* **WORK TASK**: The output is the line holding "Reverse polarity protection" and all lines after it to the end of the records below; restate them unchanged and add nothing.

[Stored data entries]
####################
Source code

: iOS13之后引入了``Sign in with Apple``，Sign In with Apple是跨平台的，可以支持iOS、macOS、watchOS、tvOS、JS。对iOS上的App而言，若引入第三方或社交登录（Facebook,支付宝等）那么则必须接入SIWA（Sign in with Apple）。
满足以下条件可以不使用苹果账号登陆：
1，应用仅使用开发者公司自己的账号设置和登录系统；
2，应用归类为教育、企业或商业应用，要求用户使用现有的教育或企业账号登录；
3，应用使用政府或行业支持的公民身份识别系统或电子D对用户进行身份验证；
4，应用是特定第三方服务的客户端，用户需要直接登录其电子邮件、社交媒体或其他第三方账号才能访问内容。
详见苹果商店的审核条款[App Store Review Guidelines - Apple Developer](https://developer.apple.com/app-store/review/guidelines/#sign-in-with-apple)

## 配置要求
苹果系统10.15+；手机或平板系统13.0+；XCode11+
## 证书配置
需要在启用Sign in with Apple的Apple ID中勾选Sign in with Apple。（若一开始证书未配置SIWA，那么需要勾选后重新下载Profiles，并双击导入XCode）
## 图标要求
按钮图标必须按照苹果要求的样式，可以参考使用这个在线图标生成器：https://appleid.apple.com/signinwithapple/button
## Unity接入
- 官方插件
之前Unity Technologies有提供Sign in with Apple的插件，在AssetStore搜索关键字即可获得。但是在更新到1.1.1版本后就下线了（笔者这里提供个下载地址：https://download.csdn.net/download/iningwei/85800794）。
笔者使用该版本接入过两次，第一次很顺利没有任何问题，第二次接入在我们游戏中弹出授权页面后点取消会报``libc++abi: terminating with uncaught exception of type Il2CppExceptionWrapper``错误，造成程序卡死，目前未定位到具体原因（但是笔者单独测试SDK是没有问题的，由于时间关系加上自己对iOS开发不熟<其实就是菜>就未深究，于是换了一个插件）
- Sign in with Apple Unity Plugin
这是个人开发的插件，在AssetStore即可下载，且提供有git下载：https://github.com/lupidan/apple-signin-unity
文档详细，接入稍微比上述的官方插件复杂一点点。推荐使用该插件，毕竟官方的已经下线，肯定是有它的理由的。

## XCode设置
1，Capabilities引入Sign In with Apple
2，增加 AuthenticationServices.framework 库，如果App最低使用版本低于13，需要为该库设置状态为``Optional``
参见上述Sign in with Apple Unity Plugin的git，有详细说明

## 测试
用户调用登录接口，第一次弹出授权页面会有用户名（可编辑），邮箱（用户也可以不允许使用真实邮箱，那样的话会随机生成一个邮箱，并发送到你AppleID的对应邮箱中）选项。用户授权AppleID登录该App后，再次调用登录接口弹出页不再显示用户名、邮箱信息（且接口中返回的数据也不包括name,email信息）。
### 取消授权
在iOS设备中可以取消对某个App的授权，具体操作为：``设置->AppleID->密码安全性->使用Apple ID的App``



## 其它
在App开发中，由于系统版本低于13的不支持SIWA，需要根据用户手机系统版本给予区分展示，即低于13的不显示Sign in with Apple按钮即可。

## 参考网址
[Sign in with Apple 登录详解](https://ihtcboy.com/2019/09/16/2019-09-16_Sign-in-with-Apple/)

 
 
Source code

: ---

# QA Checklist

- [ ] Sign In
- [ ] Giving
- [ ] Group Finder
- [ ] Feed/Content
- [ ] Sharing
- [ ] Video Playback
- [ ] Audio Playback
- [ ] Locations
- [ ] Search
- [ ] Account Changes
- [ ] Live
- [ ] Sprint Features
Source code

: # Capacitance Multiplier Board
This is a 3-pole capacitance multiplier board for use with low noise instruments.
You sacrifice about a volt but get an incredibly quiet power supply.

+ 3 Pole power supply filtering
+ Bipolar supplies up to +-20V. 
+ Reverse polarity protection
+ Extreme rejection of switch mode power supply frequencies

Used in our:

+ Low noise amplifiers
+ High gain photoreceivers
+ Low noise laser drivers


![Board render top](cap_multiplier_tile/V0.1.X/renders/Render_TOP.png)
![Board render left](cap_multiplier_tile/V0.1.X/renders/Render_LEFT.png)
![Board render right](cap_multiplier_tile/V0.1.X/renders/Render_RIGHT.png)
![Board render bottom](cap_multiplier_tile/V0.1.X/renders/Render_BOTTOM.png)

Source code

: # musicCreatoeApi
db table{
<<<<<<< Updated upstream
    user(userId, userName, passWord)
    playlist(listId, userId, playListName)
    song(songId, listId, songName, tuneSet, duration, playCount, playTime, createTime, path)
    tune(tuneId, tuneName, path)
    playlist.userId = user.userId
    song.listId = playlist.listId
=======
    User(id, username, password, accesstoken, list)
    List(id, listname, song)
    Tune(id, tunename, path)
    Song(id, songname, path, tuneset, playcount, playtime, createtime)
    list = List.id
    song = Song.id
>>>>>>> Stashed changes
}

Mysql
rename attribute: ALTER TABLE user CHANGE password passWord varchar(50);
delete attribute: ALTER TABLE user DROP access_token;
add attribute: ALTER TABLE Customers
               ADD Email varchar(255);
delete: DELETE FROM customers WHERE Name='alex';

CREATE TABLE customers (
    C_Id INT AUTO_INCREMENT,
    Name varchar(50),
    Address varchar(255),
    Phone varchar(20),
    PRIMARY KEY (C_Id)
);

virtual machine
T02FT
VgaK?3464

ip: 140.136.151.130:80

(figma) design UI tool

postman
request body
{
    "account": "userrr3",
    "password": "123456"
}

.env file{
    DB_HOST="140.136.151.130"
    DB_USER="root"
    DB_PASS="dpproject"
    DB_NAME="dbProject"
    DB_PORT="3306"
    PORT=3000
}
####################
* **OUTPUT OF THE TASK**:
+ Reverse polarity protection
+ Extreme rejection of switch mode power supply frequencies

Used in our:

+ Low noise amplifiers
+ High gain photoreceivers
+ Low noise laser drivers


![Board render top](cap_multiplier_tile/V0.1.X/renders/Render_TOP.png)
![Board render left](cap_multiplier_tile/V0.1.X/renders/Render_LEFT.png)
![Board render right](cap_multiplier_tile/V0.1.X/renders/Render_RIGHT.png)
![Board render bottom](cap_multiplier_tile/V0.1.X/renders/Render_BOTTOM.png)

Source code

: # musicCreatoeApi
db table{
<<<<<<< Updated upstream
    user(userId, userName, passWord)
    playlist(listId, userId, playListName)
    song(songId, listId, songName, tuneSet, duration, playCount, playTime, createTime, path)
    tune(tuneId, tuneName, path)
    playlist.userId = user.userId
    song.listId = playlist.listId
=======
    User(id, username, password, accesstoken, list)
    List(id, listname, song)
    Tune(id, tunename, path)
    Song(id, songname, path, tuneset, playcount, playtime, createtime)
    list = List.id
    song = Song.id
>>>>>>> Stashed changes
}

Mysql
rename attribute: ALTER TABLE user CHANGE password passWord varchar(50);
delete attribute: ALTER TABLE user DROP access_token;
add attribute: ALTER TABLE Customers
               ADD Email varchar(255);
delete: DELETE FROM customers WHERE Name='alex';

CREATE TABLE customers (
    C_Id INT AUTO_INCREMENT,
    Name varchar(50),
    Address varchar(255),
    Phone varchar(20),
    PRIMARY KEY (C_Id)
);

virtual machine
T02FT
VgaK?3464

ip: 140.136.151.130:80

(figma) design UI tool

postman
request body
{
    "account": "userrr3",
    "password": "123456"
}

.env file{
    DB_HOST="140.136.151.130"
    DB_USER="root"
    DB_PASS="dpproject"
    DB_NAME="dbProject"
    DB_PORT="3306"
    PORT=3000
}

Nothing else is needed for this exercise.